Would you please copy each line below that includes the string "default"?

Document images with source code

◆ ◆ ◆ ◆

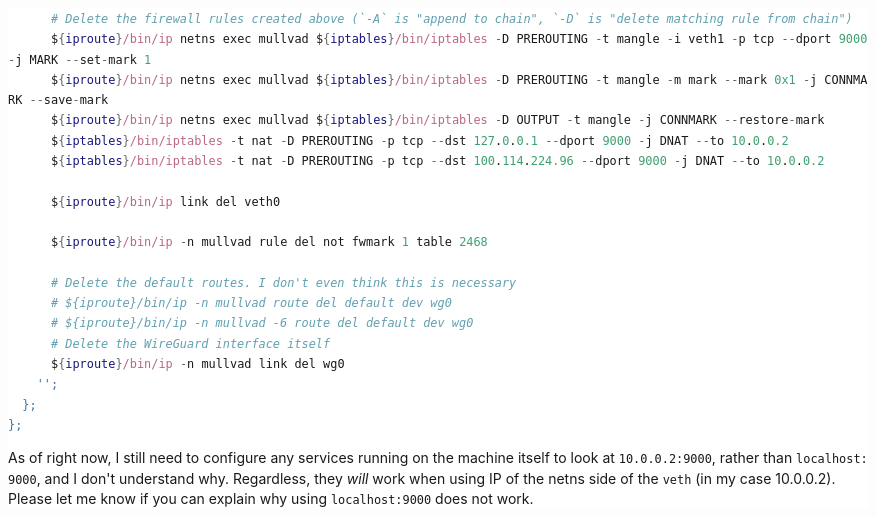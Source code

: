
 ```nix
      # Delete the firewall rules created above (`-A` is "append to chain", `-D` is "delete matching rule from chain")
      ${iproute}/bin/ip netns exec mullvad ${iptables}/bin/iptables -D PREROUTING -t mangle -i veth1 -p tcp --dport 9000 -j MARK --set-mark 1
      ${iproute}/bin/ip netns exec mullvad ${iptables}/bin/iptables -D PREROUTING -t mangle -m mark --mark 0x1 -j CONNMARK --save-mark
      ${iproute}/bin/ip netns exec mullvad ${iptables}/bin/iptables -D OUTPUT -t mangle -j CONNMARK --restore-mark
      ${iptables}/bin/iptables -t nat -D PREROUTING -p tcp --dst 127.0.0.1 --dport 9000 -j DNAT --to 10.0.0.2
      ${iptables}/bin/iptables -t nat -D PREROUTING -p tcp --dst 100.114.224.96 --dport 9000 -j DNAT --to 10.0.0.2

      ${iproute}/bin/ip link del veth0

      ${iproute}/bin/ip -n mullvad rule del not fwmark 1 table 2468

      # Delete the default routes. I don't even think this is necessary
      # ${iproute}/bin/ip -n mullvad route del default dev wg0
      # ${iproute}/bin/ip -n mullvad -6 route del default dev wg0
      # Delete the WireGuard interface itself
      ${iproute}/bin/ip -n mullvad link del wg0
    '';
  };
};
```

As of right now, I still need to configure any services running on the machine itself to look at `10.0.0.2:9000`, rather than `localhost:9000`, and I don't understand why. Regardless, they *will* work when using IP of the netns side of the `veth` (in my case 10.0.0.2). Please let me know if you can explain why using `localhost:9000` does not work.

◆ ◆ ◆ ◆

RESULT BELOW →
      # Delete the default routes. I don't even think this is necessary
      # ${iproute}/bin/ip -n mullvad route del default dev wg0
      # ${iproute}/bin/ip -n mullvad -6 route del default dev wg0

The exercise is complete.